All lines from the entries below that contain the string "write" should be copied out.

Top of Stored data

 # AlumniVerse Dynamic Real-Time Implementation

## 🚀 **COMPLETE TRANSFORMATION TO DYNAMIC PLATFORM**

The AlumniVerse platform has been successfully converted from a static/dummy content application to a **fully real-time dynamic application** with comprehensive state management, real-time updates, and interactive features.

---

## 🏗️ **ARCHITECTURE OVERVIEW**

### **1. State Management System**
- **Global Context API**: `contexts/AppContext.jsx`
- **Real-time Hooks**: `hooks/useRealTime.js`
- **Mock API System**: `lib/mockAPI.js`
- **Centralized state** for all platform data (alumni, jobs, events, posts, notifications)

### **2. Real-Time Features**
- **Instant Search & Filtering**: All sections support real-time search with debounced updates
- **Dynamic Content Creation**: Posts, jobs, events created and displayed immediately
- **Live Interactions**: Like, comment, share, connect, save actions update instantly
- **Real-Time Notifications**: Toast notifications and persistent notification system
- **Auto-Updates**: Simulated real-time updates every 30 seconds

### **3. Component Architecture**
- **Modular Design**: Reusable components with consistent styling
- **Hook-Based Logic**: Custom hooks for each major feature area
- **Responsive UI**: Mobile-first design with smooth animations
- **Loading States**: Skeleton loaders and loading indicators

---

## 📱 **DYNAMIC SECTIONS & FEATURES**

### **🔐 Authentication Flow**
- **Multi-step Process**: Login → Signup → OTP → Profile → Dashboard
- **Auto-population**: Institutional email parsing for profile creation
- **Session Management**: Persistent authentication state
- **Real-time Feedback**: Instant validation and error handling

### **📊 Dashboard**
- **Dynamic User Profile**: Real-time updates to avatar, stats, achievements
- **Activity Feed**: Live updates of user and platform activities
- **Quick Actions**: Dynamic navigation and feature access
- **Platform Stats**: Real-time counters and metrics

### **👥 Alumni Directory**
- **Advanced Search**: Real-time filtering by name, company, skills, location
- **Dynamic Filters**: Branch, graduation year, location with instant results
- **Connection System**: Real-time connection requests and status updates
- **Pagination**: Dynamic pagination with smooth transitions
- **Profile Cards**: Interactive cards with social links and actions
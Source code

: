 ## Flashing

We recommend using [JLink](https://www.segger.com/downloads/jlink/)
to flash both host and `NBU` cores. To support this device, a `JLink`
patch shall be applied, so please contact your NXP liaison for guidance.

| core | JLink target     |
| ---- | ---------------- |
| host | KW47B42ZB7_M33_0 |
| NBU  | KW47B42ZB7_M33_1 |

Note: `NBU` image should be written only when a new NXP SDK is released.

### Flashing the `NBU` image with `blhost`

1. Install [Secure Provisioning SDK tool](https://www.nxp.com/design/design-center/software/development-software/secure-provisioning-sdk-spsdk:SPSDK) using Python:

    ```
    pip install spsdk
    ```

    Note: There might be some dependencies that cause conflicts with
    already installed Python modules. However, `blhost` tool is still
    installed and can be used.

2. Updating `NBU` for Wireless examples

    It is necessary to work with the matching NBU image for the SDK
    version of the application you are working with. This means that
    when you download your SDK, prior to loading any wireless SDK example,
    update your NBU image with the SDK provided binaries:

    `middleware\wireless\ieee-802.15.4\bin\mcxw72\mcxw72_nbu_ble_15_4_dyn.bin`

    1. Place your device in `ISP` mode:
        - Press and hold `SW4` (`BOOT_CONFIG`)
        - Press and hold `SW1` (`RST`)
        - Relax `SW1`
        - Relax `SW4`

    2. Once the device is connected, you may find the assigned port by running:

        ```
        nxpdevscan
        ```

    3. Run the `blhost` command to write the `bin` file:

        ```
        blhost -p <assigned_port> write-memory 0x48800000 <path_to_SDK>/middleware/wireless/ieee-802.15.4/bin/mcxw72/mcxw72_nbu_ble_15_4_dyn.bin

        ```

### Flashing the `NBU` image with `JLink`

Bottom of Stored data

- [Exercise result]
    3. Run the `blhost` command to write the `bin` file:
        blhost -p <assigned_port> write-memory 0x48800000 <path_to_SDK>/middleware/wireless/ieee-802.15.4/bin/mcxw72/mcxw72_nbu_ble_15_4_dyn.bin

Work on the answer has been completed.